"ReferenceError: ref is not defined" when using ref function in SQLX config block
-- filtered_postcodes.sqlx
config {
{
type: "view",
assertions: {
uniqueKey: ['postcode'],
rowConditions: [
`${ref("check_postcode")}(postcode)`,
`postcode IN (SELECT postcode FROM ${ref("known_postcodes")}`
],
},
}
SELECT *,
FROM ${ref("customer_postcodes")}
WHERE sales > 10000
When trying to use the ref() function in the config block, for example to add a simple rowCondition assertion, and then running dataform compile I get a compilation error:
Compilation errors:
definitions/filtered_postcodes.sqlx: ReferenceError: ref is not defined
I would expect I could use the references in the config block just as I can in the SQLX body, to reference custom functions (like check_postcode which checks for valid values) or tables (for example so I can check that “foreign keys” exist in the source table) for simple data tests.
(The reference should also add a dependency of the current file on the references in the config block, so in the example filtered_postcodes should not only depend on customer_postcodes but also check_postcode and imported_postcodes.)

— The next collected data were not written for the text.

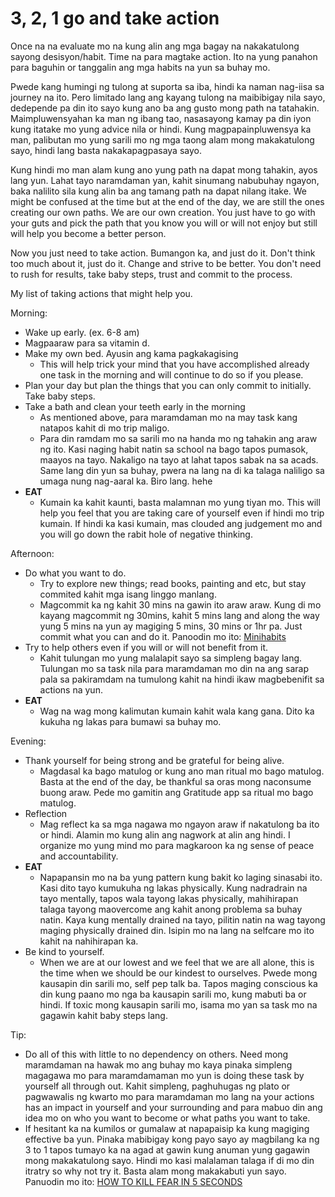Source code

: # 3, 2, 1 go and take action

Once na na evaluate mo na kung alin ang mga bagay na nakakatulong sayong desisyon/habit. Time na para magtake action. Ito na yung panahon para baguhin or tanggalin ang mga habits na yun sa buhay mo. 

Pwede kang humingi ng tulong at suporta sa iba, hindi ka naman nag-iisa sa journey na ito. Pero limitado lang ang kayang tulong na maibibigay nila sayo, dedepende pa din ito sayo kung ano ba ang gusto mong path na tatahakin. Maimpluwensyahan ka man ng ibang tao, nasasayong kamay pa din iyon kung itatake mo yung advice nila or hindi. Kung magpapainpluwensya ka man, palibutan mo yung sarili mo ng mga taong alam mong makakatulong sayo, hindi lang basta nakakapagpasaya sayo.

Kung hindi mo man alam kung ano yung path na dapat mong tahakin, ayos lang yun. Lahat tayo naramdaman yan, kahit sinumang nabubuhay ngayon, baka nalilito sila kung alin ba ang tamang path na dapat nilang itake. We might be confused at the time but at the end of the day, we are still the ones creating our own paths. We are our own creation. You just have to go with your guts and pick the path that you know you will or will not enjoy but still will help you become a better person. 

Now you just need to take action. Bumangon ka, and just do it. Don't think too much about it, just do it. Change and strive to be better. You don't need to rush for results, take baby steps, trust and commit to the process.



My list of taking actions that might help you.

Morning:
- Wake up early. (ex. 6-8 am)
- Magpaaraw para sa vitamin d.
- Make my own bed. Ayusin ang kama pagkakagising
  - This will help trick your mind that you have accomplished already one task in the morning and will continue to do so if you please.
- Plan your day but plan the things that you can only commit to initially. Take baby steps.
- Take a bath and clean your teeth early in the morning
  - As mentioned above, para maramdaman mo na may task kang natapos kahit di mo trip maligo.
  - Para din ramdam mo sa sarili mo na handa mo ng tahakin ang araw ng ito. Kasi naging habit natin sa school na bago tapos pumasok, maayos na tayo. Nakaligo na tayo at lahat tapos sabak na sa acads. Same lang din yun sa buhay, pwera na lang na di ka talaga naliligo sa umaga nung nag-aaral ka. Biro lang. hehe
- **EAT**
  - Kumain ka kahit kaunti, basta malamnan mo yung tiyan mo. This will help you feel that you are taking care of yourself even if hindi mo trip kumain. If hindi ka kasi kumain, mas clouded ang judgement mo and you will go down the rabit hole of negative thinking.

Afternoon:
- Do what you want to do. 
  - Try to explore new things; read books, painting and etc, but stay commited kahit mga isang linggo manlang.
  - Magcommit ka ng kahit 30 mins na gawin ito araw araw. Kung di mo kayang magcommit ng 30mins, kahit 5 mins lang and along the way yung 5 mins na yun ay magiging 5 mins, 30 mins or 1hr pa. Just commit what you can and do it. Panoodin mo ito: [Minihabits](https://www.youtube.com/watch?v=aHDvEfiSipo)
- Try to help others even if you will or will not benefit from it. 
  - Kahit tulungan mo yung malalapit sayo sa simpleng bagay lang. Tulungan mo sa task nila para maramdaman mo din na ang sarap pala sa pakiramdam na tumulong kahit na hindi ikaw magbebenifit sa actions na yun.
- **EAT**
  - Wag na wag mong kalimutan kumain kahit wala kang gana. Dito ka kukuha ng lakas para bumawi sa buhay mo.

Evening:
- Thank yourself for being strong and be grateful for being alive.
  - Magdasal ka bago matulog or kung ano man ritual mo bago matulog. Basta at the end of the day, be thankful sa oras mong naconsume buong araw. Pede mo gamitin ang Gratitude app sa ritual mo bago matulog. 
- Reflection
  - Mag reflect ka sa mga nagawa mo ngayon araw if nakatulong ba ito or hindi. Alamin mo kung alin ang nagwork at alin ang hindi. I organize mo yung mind mo para magkaroon ka ng sense of peace and accountability.
- **EAT**
  - Napapansin mo na ba yung pattern kung bakit ko laging sinasabi ito. Kasi dito tayo kumukuha ng lakas physically. Kung nadradrain na tayo mentally, tapos wala tayong lakas physically, mahihirapan talaga tayong maovercome ang kahit anong problema sa buhay natin. Kaya kung mentally drained na tayo, pilitin natin na wag tayong maging physically drained din. Isipin mo na lang na selfcare mo ito kahit na nahihirapan ka.
- Be kind to yourself.
  - When we are at our lowest and we feel that we are all alone, this is the time when we should be our kindest to ourselves. Pwede mong kausapin din sarili mo, self pep talk ba. Tapos maging conscious ka din kung paano mo nga ba kausapin sarili mo, kung mabuti ba or hindi. If toxic mong kausapin sarili mo, isama mo yan sa task mo na gagawin kahit baby steps lang. 

Tip:
- Do all of this with little to no dependency on others. Need mong maramdaman na hawak mo ang buhay mo kaya pinaka simpleng magagawa mo para maramdamaman mo yun is doing these task by yourself all through out. Kahit simpleng, paghuhugas ng plato or pagwawalis ng kwarto mo para maramdaman mo lang na your actions has an impact in yourself and your surrounding and para mabuo din ang idea mo on who you want to become or what paths you want to take.
- If hesitant ka na kumilos or gumalaw at napapaisip ka kung magiging effective ba yun. Pinaka mabibigay kong payo sayo ay magbilang ka ng 3 to 1 tapos tumayo ka na agad at gawin kung anuman yung gagawin mong makakatulong sayo. Hindi mo kasi malalaman talaga if di mo din itratry so why not try it. Basta alam mong makakabuti yun sayo. Panuodin mo ito: [HOW TO KILL FEAR IN 5 SECONDS](https://www.youtube.com/watch?v=ubSWWqDpldE)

How check_postcode is defined? If it is a JS function there is a different syntax to use it, please follow https://cloud.google.com/dataform/docs/javascript-in-dataform
-- check_postcode.sqlx
config {
type: "operations",
hasOutput: true
}
CREATE OR REPLACE FUNCTION ${self()} (postcode STRING)
RETURNS BOOL
AS (
-- German postal codes are 5 digits
REGEXP_CONTAINS(postcode, '^[0-9]{5}$')
);
It's a user-defined BigQuery function in SQL. This is of course a very simple example, we have much more complex check functions that we implement in SQL and want to reuse in various actions/models. The issue is in general with referencing SQL actions/models inside the config block and not only in the SQL part.
Technically you could use functions for resolving dependencies in a config block like this
config {
{
type: "view",
assertions: {
uniqueKey: ['postcode'],
rowConditions: [
dataform.resolve("check_postcode") + `(postcode)`,
`postcode IN (SELECT postcode FROM ${ref("known_postcodes")}`
],
},
}
But javascript in the config block is executed before actions in the graph are registered, so you won't be able to resolve other dependencies there.
So I additionally need to manually declare the dependency with dependencies: ['check_postcode'] and it should work right?
Addition: It's also not possible to use self() in the config block. So if you want to check the latest results of an incremental model that's not easily possible.
config {
type: "incremental",
description: "Tracking of row counts over time before and after transformation.",
assertions: {
rowConditions: [
`updated_at != (SELECT MAX(updated_at) FROM ${self()}) OR count_before = count_after`,
]
}
}